This refers to the report “Savita’s death triggers Irish backlash against anti-abortion law” (Nov. 16). No religious belief preaches taking the life of an innocent human being. Her death should make the Irish government legalise abortion. There must be pressure from the international community, including the human rights organisation and the Red Cross Society, in this regard.
J.P. Reddy, Nalgonda,
Both the patient and the doctors were aware of the fact that postponing the abortion involved serious risks to her life. The law may state that a foetal heartbeat is evidence of life, but the doctors should have used their professional judgment instead of punctiliously adhering to the letter of the law. If educated sections in western societies still believe that women’s reproductive rights are qualified by religious beliefs, the West does not deserve the tag of progressiveness and modernity which it claims as a natural right.
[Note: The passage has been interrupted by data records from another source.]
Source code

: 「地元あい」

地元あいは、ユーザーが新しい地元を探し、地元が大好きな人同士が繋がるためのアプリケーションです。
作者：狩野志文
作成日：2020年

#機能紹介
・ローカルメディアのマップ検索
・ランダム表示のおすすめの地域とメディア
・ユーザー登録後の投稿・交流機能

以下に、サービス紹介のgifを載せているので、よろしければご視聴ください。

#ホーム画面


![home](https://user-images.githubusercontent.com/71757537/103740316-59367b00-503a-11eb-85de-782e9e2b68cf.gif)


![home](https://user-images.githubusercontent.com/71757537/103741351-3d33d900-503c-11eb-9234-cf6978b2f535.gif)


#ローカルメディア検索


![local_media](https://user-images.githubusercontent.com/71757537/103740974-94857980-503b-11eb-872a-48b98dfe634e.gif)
T.K.S. Thathachari, Secunderabad
It is indeed very sad and shameful that in such an advanced country like Ireland, someone has to die for inaction on the part of government and recklessness on the part of hospital authorities. It is a pity that often constitutional amendments come only at the cost of innocent lives.
S. Parthasarathy, Chennai
Laws are meant to protect human lives and their liberty. It is hoped the shock wave the tragic death of Savita has generated across Ireland would force the government to allow termination of pregnancy in exceptional circumstances.
M. Jeyaram, Sholavandan
Common sense and rationalism should take precedence over everything else. A detailed investigation should be ordered not just to mollify or placate the spontaneous public outcry and emotional upsurge, but to see that such insane acts are not repeated.
R. Sampath, Chennai
I think we need to make a distinction between the law of the country and Catholic moral teaching. In general, the Catholic church does not allow abortion, as it amounts to “murder” — “human life must be respected and protected absolutely from the moment of conception,” is a catechism of the Catholic Church. However, in situations where the life of the mother is in danger due to pregnancy-related complications, the principle of “double effect” is applied, and thus the Church allows that in the process of saving the mother, the child may die. Mixing the law of the country and the teaching of the Church runs the risk of misinterpreting the situation and the teachings of the Catholic Church. A failure of treatment cannot be attributed to the Catholic Church.
Siby Augustine, Bangalore
It is appalling that western society has gone conservative as to certain basic tenets of life mandatory in a civilised society. The inability of the EU — this year’s recipient of the Nobel Prize for peace — in highlighting the beneficial impact of ‘the right to abort’ among its member countries is a failure to acknowledge and sustain human rights.
Aswathi Narayan, Alappuzha
Even Saudi Arabia relaxes the law when a woman’s life is on the line and, with the husband’s permission, terminates her pregnancy to save her life. African nations have more compassion in such cases, or even after rape.
Motupalli S. Prasad, Chennai
I am not ashamed to say I am Catholic or that I am anti-abortion. But I am very ashamed that such gross medical negligence occurred in a “Catholic country” under passive obedience to a moral doctrine, leading to such tragic consequences. The Catholic doctrine of Double Effect (which permits loss of the unborn as an indirect result of the direct act of saving the mother’s life) could have been effectively applied to save Dr. Halappanavar’s life. The case betrays a lack of true understanding of the Catholic position by the medical staff at the University Hospital Galway; it betrays a spirit of fear (of the law in the country) rather than a spirit of love. Inevitably, therefore, the Irish government must face up to the demand of “pro-choice” activists who seem to have turned a case of medical negligence into one of failure of ethics.